I am truly honored to share my thoughts and reflections with you today, Patriot’s Day. It is crucial to remember the tragic events that happened on September 11, 2001, but more importantly, to learn from that fateful day.
Every year, I try to focus on a theme. This year my article comes from the title of a workshop I attended at the International Order of The King’s Daughters & Sons’ 2019 Annual Conference in Nashville, TN. The Order’s historian, Sue Buck, OH, led the workshop, titled, “History Matters.” To put this workshop’s importance into perspective, this Order, of which I am a third-generation member, has a very storied history, as it is an international and inter-denominational Christian service organization. Founded in New York City in 1886 by Margaret Bottome, the organization’s objective is to develop spiritual life and stimulate Christian activities. Sue’s focus for the workshop was for the Order’s Circles and Branches to be thinking about historic preservation of artifacts and possible ways to accomplish that critical task despite storage space limitations at the Order’s Museum located on the grounds of the Chautauqua Institution. To give us an example of a historical and thought-provoking artifact, she told us, “a watch owned by a passenger on Flight 93 is on display at the September 11 Memorial and Museum. The watch’s face was forever frozen inscribing the date and time of the event.” She ended her watch example by telling us, “It can tell the entire event’s story without using any words.” An informational handout had this to say about the importance of history and historical preservation:
“History is important because it connects us to specific times, places, and events that were significant milestones in our past.” “Through historic preservation, we look at history in different ways, ask different questions of the past, and learn new things about our history and ourselves. Historic preservation is an important way for us to transmit our understanding of the past to future generations.”
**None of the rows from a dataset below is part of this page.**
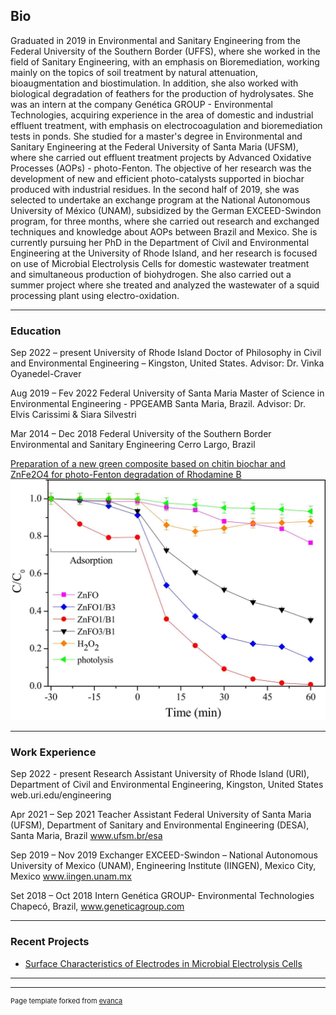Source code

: ## Bio
Graduated in 2019 in Environmental and Sanitary Engineering from the Federal University of the 
Southern Border (UFFS), where she worked in the field of Sanitary Engineering, with an emphasis 
on Bioremediation, working mainly on the topics of soil treatment by natural attenuation, 
bioaugmentation and biostimulation. In addition, she also worked with biological degradation of 
feathers for the production of hydrolysates. She was an intern at the company Genética GROUP -
Environmental Technologies, acquiring experience in the area of domestic and industrial effluent 
treatment, with emphasis on electrocoagulation and bioremediation tests in ponds. She studied 
for a master's degree in Environmental and Sanitary Engineering at the Federal University of 
Santa Maria (UFSM), where she carried out effluent treatment projects by Advanced Oxidative 
Processes (AOPs) - photo-Fenton. The objective of her research was the development of new and 
efficient photo-catalysts supported in biochar produced with industrial residues. In the second 
half of 2019, she was selected to undertake an exchange program at the National Autonomous 
University of México (UNAM), subsidized by the German EXCEED-Swindon program, for three 
months, where she carried out research and exchanged techniques and knowledge about AOPs 
between Brazil and Mexico. She is currently pursuing her PhD in the Department of Civil and 
Environmental Engineering at the University of Rhode Island, and her research is focused on 
use of Microbial Electrolysis Cells for domestic wastewater treatment and simultaneous 
production of biohydrogen. She also carried out a summer project where she treated and 
analyzed the wastewater of a squid processing plant using electro-oxidation.

---
### Education
Sep 2022 – present University of Rhode Island
Doctor of Philosophy in Civil and Environmental Engineering –
Kingston, United States. Advisor: Dr. Vinka Oyanedel-Craver

Aug 2019 – Fev 2022 Federal University of Santa Maria
Master of Science in Environmental Engineering - PPGEAMB Santa 
Maria, Brazil. Advisor: Dr. Elvis Carissimi & Siara Silvestri

Mar 2014 – Dec 2018 Federal University of the Southern Border
Environmental and Sanitary Engineering Cerro Largo, Brazil

[Preparation of a new green composite based on chitin biochar and ZnFe2O4 for photo-Fenton degradation of Rhodamine B](/sample_page)
<img src="images/projectgraph.jpg?raw=true"/>

---
### Work Experience
Sep 2022 - present Research Assistant
University of Rhode Island (URI), Department of Civil and Environmental 
Engineering, Kingston, United States web.uri.edu/engineering

Apr 2021 – Sep 2021 Teacher Assistant
Federal University of Santa Maria (UFSM), Department of Sanitary and 
Environmental Engineering (DESA), Santa Maria, Brazil www.ufsm.br/esa

Sep 2019 – Nov 2019 Exchanger
EXCEED-Swindon – National Autonomous University of Mexico (UNAM), 
Engineering Institute (IINGEN), Mexico City, Mexico 
www.iingen.unam.mx

Set 2018 – Oct 2018 Intern
Genética GROUP- Environmental Technologies Chapecó, 
Brazil, www.geneticagroup.com

---
### Recent Projects

- [Surface Characteristics of Electrodes in Microbial Electrolysis Cells](http://bloose.github.io/pdf/sample_presentation.pdf)

---




---
<p style="font-size:11px">Page template forked from <a href="https://github.com/evanca/quick-portfolio">evanca</a></p>
<!-- Remove above link if you don't want to attibute -->
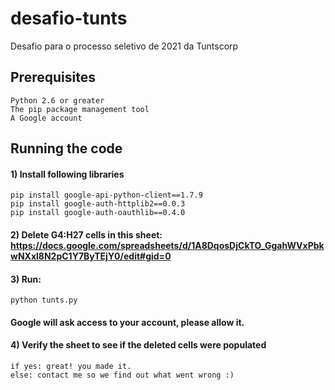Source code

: # desafio-tunts
Desafio para o processo seletivo de 2021 da Tuntscorp

## Prerequisites

	Python 2.6 or greater
	The pip package management tool
	A Google account
	
## Running the code
#### 1) Install following libraries
	pip install google-api-python-client==1.7.9
	pip install google-auth-httplib2==0.0.3
	pip install google-auth-oauthlib==0.4.0
	
#### 2) Delete G4:H27 cells in this sheet: https://docs.google.com/spreadsheets/d/1A8DqosDjCkTO_GgahWVxPbkwNXxl8N2pC1Y7ByTEjY0/edit#gid=0
#### 3) Run: 
	python tunts.py
#### Google will ask access to your account, please allow it.	
#### 4) Verify the sheet to see if the deleted cells were populated
	if yes: great! you made it.
	else: contact me so we find out what went wrong :)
My take away from the workshop was exactly what she named it, “History Matters.” And, we must preserve it, and we must remember it. I appreciate Sue permitting me to use her title and a few of her quotes.
History matters: We need to remember:
- the 2,977 people who lost their lives and the over 6,000 people who sustained injuries
- the 3,000 children who lost a parent that day
- the eight children who lost their lives in the aircraft crashes…three of which were outstanding, essay-winning 6th graders chosen to go on a field trip to the Channel Islands Marine Sanctuary sponsored by the National Geographic accompanied by three dedicated teachers and two staff members from the National Geographic
- the 1,400 first responders who have since died from health complications stemming from their heroic work at Ground Zero…the Twin Towers.
- the help our Nation received from countries abroad
- the two iconic flag pictures
- one being raised in the World Trade Centers’ rubble by the three firemen (George Johnson, Dan McWilliams, and Billy Eisengrein; the photo was taken by photographer Thomas E. Franklin, working for a northern New Jersey paper, The Record.)
- the other was draped down the Pentagon’s side by eight firefighters and saluted by four military members. Simultaneously, music played. (Petty Officer First Class Michael Pendergrass took the picture), who just happened to be at the wrong place and the right time.
- by visiting the 9-11 memorials
- you’ll see the historical artifacts preserved at the museum and the 184 benches placed along the route taken by Flight 77 as it crashed into the Pentagon…from the youngest 3 yr old to the oldest 71 yr.
- What makes America great? We can rally around the flag pole to remember we are One Nation Under God, indivisible…no matter what happens.
- That as a Nation, we dig in and rebuild
- That we pledge allegiance to our flag and use our gifts and talents to support our Nation.
I’m proud to be an everyday patriot…who thinks “History Matters.”